**Exercise directions:**
Scan the records for the string "putTimeouts", then copy each line that has it.

**Data records:**
*** Block opens ***

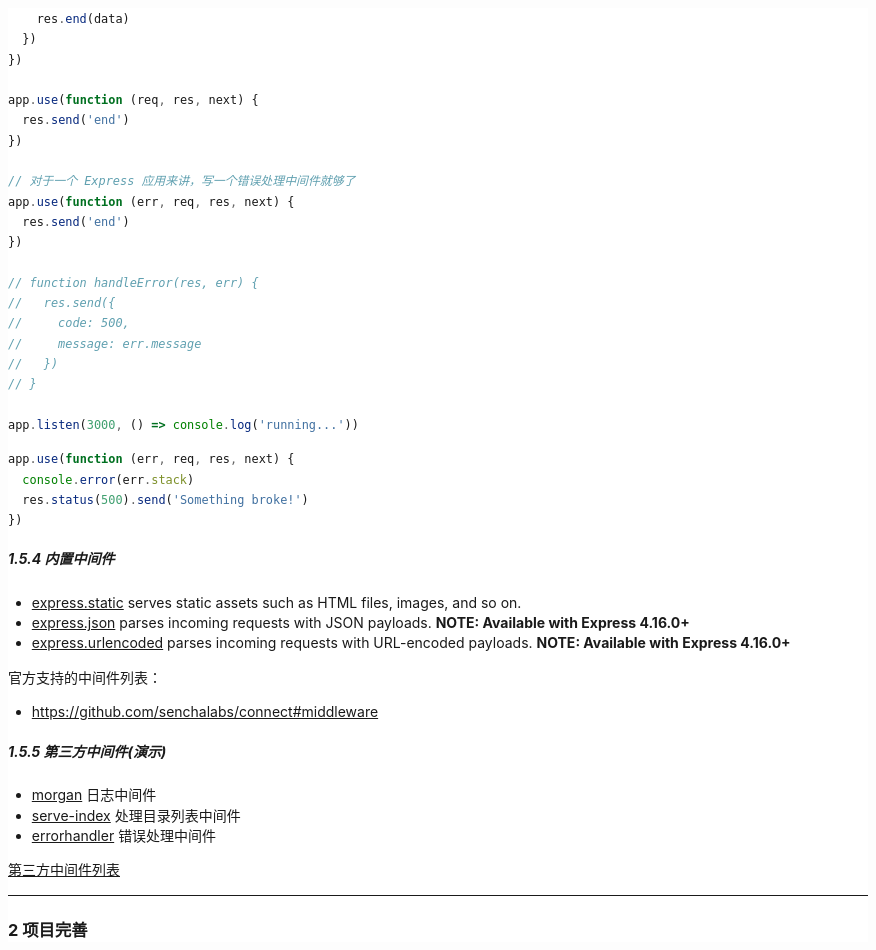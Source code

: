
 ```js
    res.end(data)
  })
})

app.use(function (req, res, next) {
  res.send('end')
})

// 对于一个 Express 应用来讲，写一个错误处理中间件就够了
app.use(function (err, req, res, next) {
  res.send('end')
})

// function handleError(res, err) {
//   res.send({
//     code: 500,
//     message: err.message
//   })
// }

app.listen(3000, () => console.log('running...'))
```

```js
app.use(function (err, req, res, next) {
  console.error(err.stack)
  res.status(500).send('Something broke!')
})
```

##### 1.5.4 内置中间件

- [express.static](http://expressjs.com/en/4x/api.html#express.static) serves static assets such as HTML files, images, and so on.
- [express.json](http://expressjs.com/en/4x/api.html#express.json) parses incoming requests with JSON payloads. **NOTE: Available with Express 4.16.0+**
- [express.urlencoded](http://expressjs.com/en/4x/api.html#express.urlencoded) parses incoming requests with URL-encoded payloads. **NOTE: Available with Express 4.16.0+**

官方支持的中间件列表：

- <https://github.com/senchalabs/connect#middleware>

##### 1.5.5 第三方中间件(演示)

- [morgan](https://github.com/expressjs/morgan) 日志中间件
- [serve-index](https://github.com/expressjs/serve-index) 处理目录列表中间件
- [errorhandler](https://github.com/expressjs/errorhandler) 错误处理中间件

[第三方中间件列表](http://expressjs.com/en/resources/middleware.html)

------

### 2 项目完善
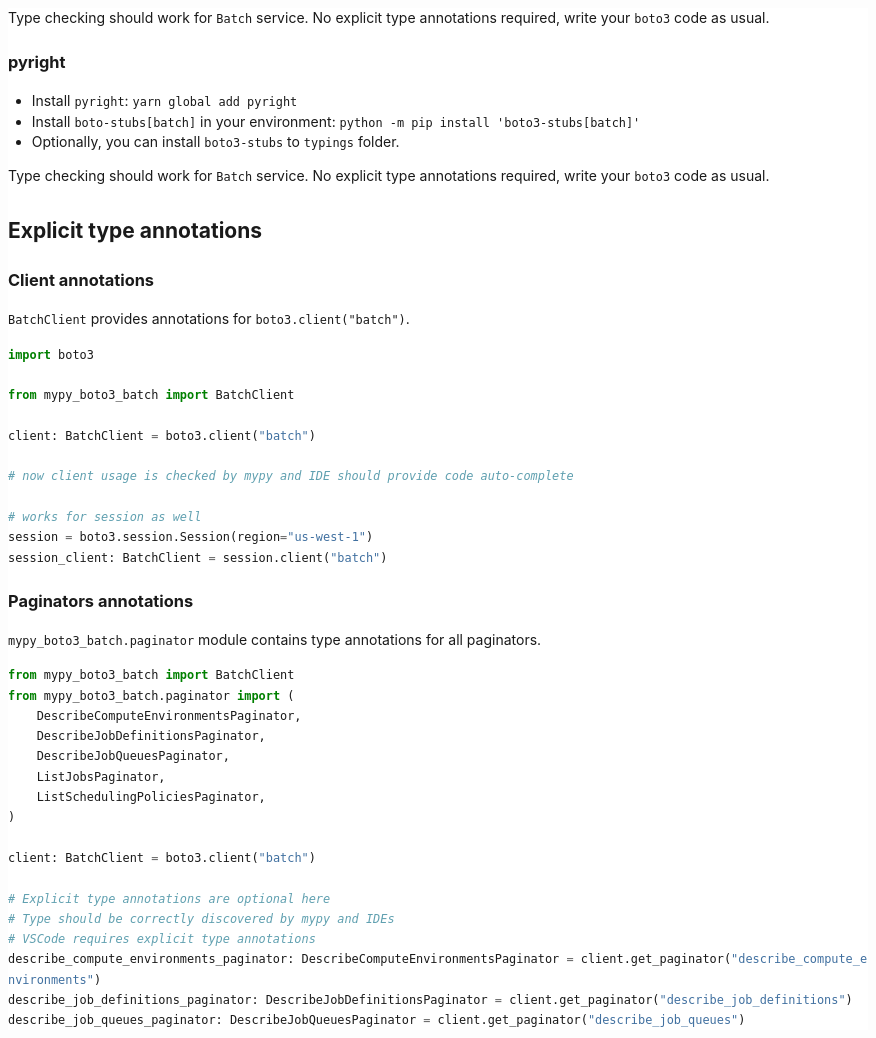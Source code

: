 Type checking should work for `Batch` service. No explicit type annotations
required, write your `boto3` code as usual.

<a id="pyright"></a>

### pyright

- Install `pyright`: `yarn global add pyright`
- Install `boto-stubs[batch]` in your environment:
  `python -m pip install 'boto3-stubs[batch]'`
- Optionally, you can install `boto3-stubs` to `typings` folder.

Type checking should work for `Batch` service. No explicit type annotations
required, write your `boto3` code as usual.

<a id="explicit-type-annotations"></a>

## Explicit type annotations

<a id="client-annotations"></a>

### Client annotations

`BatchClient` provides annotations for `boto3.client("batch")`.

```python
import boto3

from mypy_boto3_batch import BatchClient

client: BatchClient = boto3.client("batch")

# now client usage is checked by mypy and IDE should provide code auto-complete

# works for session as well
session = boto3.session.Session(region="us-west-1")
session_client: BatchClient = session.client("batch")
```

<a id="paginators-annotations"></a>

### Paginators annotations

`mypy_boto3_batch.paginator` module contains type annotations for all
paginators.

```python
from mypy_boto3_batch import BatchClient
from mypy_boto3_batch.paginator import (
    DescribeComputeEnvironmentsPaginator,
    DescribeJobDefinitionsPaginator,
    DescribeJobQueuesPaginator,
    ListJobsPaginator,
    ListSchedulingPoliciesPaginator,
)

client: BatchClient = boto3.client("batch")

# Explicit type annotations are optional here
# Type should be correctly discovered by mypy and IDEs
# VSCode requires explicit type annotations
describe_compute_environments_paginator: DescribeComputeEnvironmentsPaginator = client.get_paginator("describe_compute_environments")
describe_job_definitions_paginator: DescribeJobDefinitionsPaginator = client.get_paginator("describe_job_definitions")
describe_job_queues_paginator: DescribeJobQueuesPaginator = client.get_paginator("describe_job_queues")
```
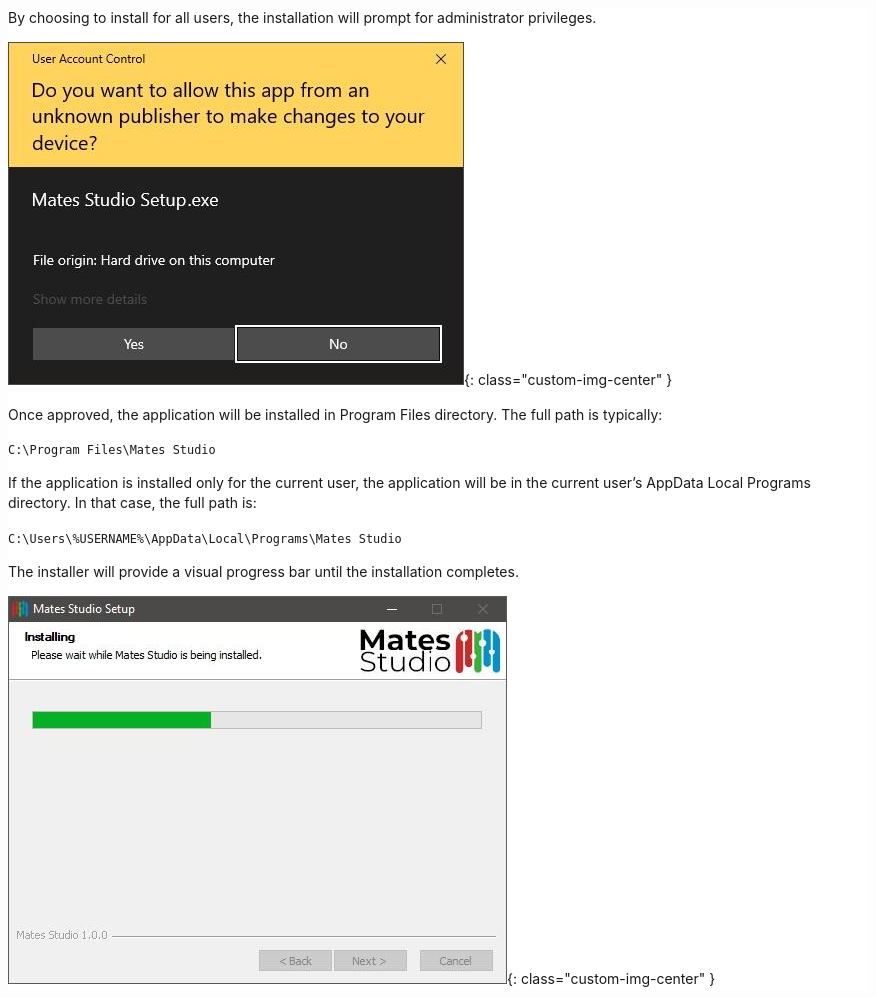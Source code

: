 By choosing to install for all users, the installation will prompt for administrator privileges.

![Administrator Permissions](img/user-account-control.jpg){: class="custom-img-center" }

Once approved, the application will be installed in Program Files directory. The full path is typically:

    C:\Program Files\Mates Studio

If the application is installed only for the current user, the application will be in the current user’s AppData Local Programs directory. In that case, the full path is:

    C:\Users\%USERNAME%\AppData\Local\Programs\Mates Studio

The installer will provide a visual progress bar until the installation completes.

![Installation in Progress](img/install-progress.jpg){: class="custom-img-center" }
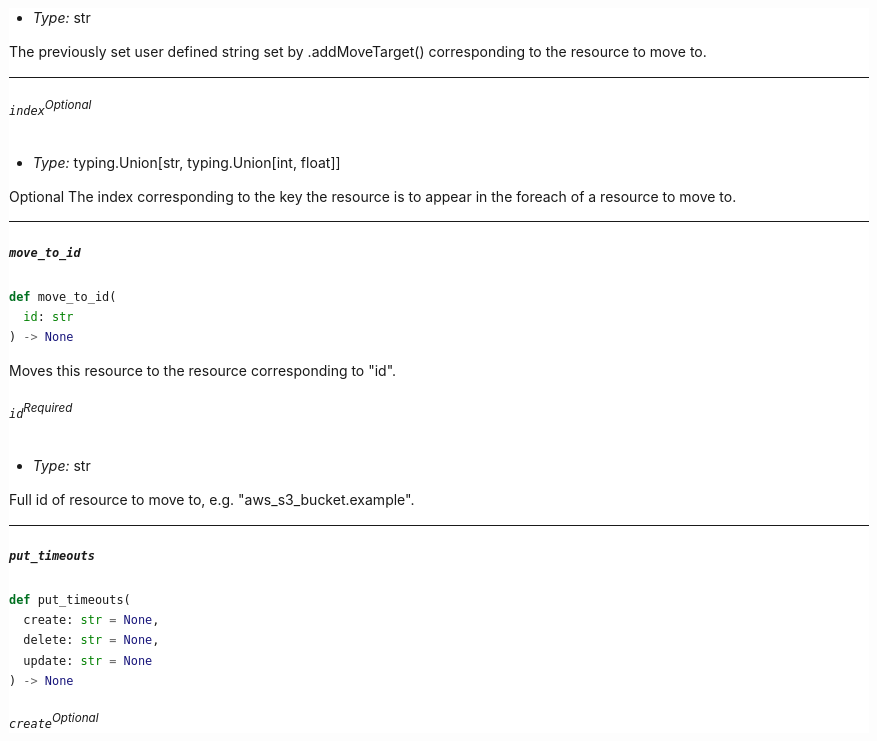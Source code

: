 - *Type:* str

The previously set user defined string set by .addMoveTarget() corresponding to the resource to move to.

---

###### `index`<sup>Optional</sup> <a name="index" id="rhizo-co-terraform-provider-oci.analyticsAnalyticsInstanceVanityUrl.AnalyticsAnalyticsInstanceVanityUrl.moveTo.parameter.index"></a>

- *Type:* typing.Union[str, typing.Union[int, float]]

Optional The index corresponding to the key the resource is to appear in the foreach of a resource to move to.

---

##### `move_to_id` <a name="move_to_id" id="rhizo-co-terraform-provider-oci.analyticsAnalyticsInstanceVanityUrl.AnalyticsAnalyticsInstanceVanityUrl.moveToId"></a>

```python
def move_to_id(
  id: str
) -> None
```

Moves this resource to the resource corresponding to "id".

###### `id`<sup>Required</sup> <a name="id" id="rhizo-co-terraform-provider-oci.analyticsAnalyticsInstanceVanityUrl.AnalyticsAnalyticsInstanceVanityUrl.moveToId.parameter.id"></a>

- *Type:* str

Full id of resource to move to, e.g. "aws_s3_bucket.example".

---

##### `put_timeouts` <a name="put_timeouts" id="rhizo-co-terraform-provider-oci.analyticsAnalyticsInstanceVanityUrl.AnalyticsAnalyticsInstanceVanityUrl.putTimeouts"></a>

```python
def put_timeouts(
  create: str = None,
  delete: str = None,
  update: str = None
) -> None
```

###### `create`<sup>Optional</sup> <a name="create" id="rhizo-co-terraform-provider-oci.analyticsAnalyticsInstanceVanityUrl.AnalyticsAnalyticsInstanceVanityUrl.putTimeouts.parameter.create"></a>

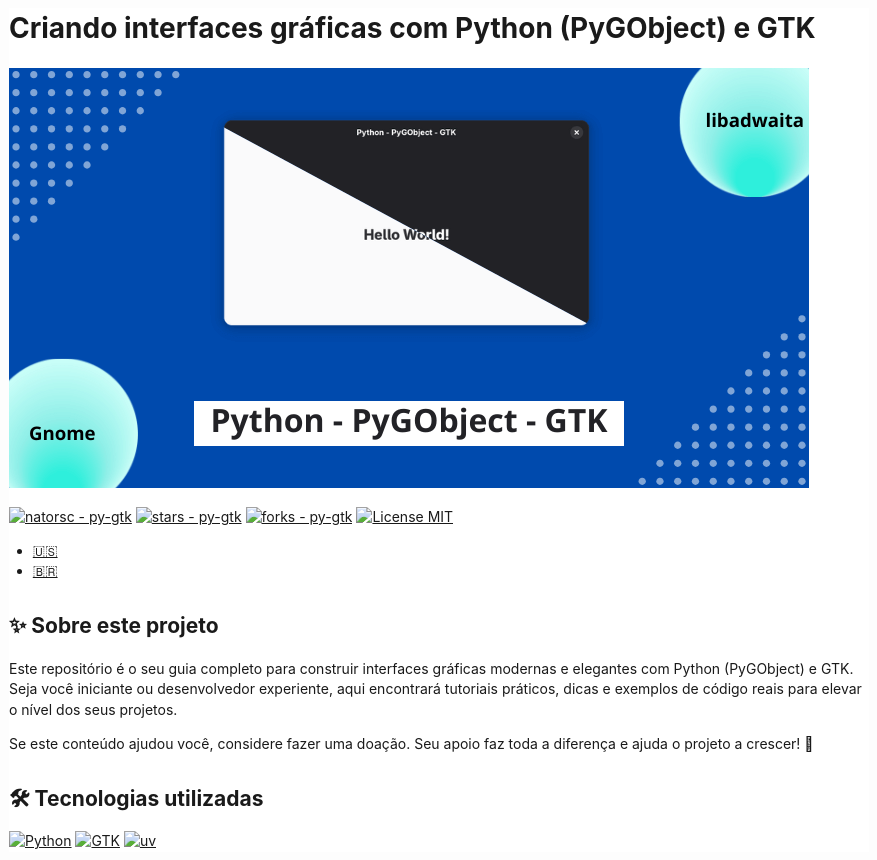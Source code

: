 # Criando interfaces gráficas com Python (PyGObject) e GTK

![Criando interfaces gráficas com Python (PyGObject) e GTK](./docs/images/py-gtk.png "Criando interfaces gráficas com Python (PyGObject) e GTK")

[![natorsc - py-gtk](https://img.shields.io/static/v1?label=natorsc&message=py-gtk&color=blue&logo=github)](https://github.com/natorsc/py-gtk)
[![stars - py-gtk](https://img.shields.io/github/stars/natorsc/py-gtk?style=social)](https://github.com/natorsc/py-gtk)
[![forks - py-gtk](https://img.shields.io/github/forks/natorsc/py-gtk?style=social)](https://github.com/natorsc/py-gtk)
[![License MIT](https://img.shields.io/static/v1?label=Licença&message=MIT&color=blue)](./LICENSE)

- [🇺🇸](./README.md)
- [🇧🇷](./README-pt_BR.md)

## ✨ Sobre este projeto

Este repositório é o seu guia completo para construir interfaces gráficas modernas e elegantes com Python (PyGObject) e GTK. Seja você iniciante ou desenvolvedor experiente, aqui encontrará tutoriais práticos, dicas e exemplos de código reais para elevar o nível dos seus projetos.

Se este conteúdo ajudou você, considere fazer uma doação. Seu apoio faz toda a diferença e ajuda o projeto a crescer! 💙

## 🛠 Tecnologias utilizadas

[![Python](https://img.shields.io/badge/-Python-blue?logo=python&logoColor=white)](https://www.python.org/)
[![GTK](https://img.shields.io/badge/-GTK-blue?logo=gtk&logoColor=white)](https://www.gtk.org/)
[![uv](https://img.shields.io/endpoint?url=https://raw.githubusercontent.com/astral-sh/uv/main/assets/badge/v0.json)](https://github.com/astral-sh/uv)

*** Block closes ***

**Solution for this task:**
##### `put_timeouts` <a name="put_timeouts" id="rhizo-co-terraform-provider-oci.analyticsAnalyticsInstanceVanityUrl.AnalyticsAnalyticsInstanceVanityUrl.putTimeouts"></a>
###### `create`<sup>Optional</sup> <a name="create" id="rhizo-co-terraform-provider-oci.analyticsAnalyticsInstanceVanityUrl.AnalyticsAnalyticsInstanceVanityUrl.putTimeouts.parameter.create"></a>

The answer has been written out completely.